How to Think Like a Watershed
The Platte Basin Timelapse turns science into photographic poetry
THE IDEA FOR Platte Basin Timelapse began with a simple desire. "I knew that I wanted to keep working in the Big Backyard," says conservation photographer Michael Forsberg.
In spring 2011, Forsberg and documentary filmmaker Michael Farrell had just finished shooting Great Plains: America's Lingering Wild, soon to air nationally on PBS. They were driving back to Nebraska, and with all that "windshield time" ahead of them, Farrell eventually braved the question: "What's next?"
Somewhere in the red-dirt scrubland of Oklahoma, with Forsberg's dusty gray Suburban pushing 300K miles, the two spitballed their next big adventure: a long-term multimedia project that would use timelapse cameras to illustrate how water connects all of us, everywhere, all the time. The technology was familiar. For Great Plains, they'd incorporated timelapse cinematography to ease transitions. And for Forsberg's previous book of the same name, he'd often relied on camera traps automatically triggered by movement within the frame. With both, Forsberg says, "I was really struck by the sweep of time." The cameras captured not only "the cast of characters that move through any particular point" but also how those characters—and their physical environs—change from one season to the next. At the same time, he'd begun to see a pattern in his work. All of it was linked, in one way or another, to that most critical resource: water.
For the new project, Forsberg and Farrell settled first on a watershed—"a system unto itself," Forsberg says, a natural frame wherein every action and reaction could be easily witnessed. Then they zeroed in on the Platte River Basin, from the river's headwaters in the Colorado Rockies to the Missouri River and its gordian dance with the Ogallala Aquifer below, one of the largest groundwater sources in North America. "It's not the Tetons. We're not looking over the north rim of the Grand Canyon. We're looking at grassland. We're looking at cropland. We're looking at the land that's an anchor for the sky. But you only see that beauty if it grows on you. And that takes time," Forsberg says. "We can help compress that time a little bit."
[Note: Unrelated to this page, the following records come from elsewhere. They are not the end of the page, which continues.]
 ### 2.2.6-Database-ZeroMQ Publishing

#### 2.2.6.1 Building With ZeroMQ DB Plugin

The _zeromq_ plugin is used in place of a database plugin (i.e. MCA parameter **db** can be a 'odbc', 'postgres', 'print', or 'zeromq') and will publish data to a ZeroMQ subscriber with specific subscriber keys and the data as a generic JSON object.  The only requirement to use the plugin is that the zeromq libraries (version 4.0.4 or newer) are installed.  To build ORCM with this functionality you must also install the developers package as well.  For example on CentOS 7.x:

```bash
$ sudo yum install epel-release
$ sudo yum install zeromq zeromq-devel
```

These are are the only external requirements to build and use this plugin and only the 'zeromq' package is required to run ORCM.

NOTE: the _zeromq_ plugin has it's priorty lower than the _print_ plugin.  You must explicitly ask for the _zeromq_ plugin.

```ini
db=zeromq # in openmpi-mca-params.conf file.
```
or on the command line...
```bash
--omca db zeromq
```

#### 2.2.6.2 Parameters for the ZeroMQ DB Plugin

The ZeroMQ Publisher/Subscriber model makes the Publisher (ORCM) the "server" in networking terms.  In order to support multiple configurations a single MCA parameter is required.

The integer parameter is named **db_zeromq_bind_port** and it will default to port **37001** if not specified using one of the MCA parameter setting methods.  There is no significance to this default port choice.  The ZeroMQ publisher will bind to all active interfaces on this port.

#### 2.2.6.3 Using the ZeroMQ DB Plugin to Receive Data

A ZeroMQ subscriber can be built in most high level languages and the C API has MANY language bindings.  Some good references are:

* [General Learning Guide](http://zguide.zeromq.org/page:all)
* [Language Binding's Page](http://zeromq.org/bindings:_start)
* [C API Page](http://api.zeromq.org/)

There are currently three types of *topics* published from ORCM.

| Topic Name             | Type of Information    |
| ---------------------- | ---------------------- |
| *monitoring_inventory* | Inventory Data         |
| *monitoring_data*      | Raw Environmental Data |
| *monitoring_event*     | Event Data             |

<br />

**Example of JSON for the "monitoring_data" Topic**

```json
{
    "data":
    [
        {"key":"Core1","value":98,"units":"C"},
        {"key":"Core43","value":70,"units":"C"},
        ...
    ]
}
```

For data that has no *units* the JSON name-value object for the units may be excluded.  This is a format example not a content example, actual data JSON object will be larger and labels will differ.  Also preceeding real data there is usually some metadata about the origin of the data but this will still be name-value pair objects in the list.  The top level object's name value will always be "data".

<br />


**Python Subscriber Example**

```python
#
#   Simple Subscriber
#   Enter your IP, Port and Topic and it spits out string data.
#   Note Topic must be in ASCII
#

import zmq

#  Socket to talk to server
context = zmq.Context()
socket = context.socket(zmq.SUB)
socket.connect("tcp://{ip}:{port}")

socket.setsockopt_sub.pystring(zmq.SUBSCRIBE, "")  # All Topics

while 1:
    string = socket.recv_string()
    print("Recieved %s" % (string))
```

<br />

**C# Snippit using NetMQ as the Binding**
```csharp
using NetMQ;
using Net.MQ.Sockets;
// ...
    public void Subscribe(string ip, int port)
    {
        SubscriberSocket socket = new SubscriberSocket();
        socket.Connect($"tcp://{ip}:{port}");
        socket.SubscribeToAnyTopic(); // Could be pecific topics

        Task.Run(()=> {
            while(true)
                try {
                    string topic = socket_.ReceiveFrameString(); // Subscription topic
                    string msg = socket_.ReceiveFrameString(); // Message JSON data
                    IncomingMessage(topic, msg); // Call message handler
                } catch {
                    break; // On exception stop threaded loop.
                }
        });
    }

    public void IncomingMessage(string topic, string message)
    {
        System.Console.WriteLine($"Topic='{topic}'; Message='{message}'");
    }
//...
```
Almost from the start, the project spilled its banks. To secure funding, Forsberg and Farrell partnered with the University of Nebraska, where they now teach a course on digital imaging and storytelling. To get the project off the ground, they hired students as interns, some of whom are now full-time employees. "So this project has become a learning laboratory," Forsberg says. "The Platte Basin is the stage waters, the muse. And it's a launchpad to try to create the next generation of conservation storytellers."
Now in its 13th year, what they eventually called Platte Basin Timelapse operates more than 60 timelapse cameras throughout the 90,000-square-mile watershed. Each camera, housed in a weatherproof shell and powered by a solar unit, takes one photo during every hour of daylight. Some are permanent—"legacy cameras," Forsberg calls them. Others are temporary. Together, he says, "they bear witness to a watershed in motion."
The cameras have captured lightning kissing the storm-roiled waters of Lake Ogallala, near the Kingsley hydroelectric plant in southwestern Nebraska—a wild convergence, a synchronicity of man and nature. They've captured a windmill after a rainstorm, its reflection glassy in the water tank below, sunflowers crowding like cattle. They've captured the Platte, this "relic of a braided river," Forsberg says, trying to braid itself again—conveyors of sand churning downstream. They've captured the same wetland in every season, then stitched the images together to form a living composite, or as former project researcher Emma Brinley Buckley wrote for the scientific journal Ecology and Society, to "facilitate novel perceptions." And here, like rivers converging, science flows into verse. In the formal language of the Platte Basin Timelapse project, one hears echoes of the late Nebraska poet Don Welch. In his poem "Advice From a Provincial," Welch admonishes the lazy outsider to go home, to "work on your eyes" and "bring back a sight which can co-create meaning."
Then notice at sunset how our river is on fire,
a long burning vowel running westward,
back to the mountains, those granite consonants
which thrust themselves at the sky.
Through composite imagery, curated galleries, a new website, and a sprawling portfolio of multimedia stories, Platte Basin Timelapse co-creates meaning in a region chronically overlooked and underappreciated. Neither Forsberg nor Farrell could have predicted that the project would still be running today, more than a decade down the line. And yet, as Forsberg reminds us, "there is no finish line in conservation."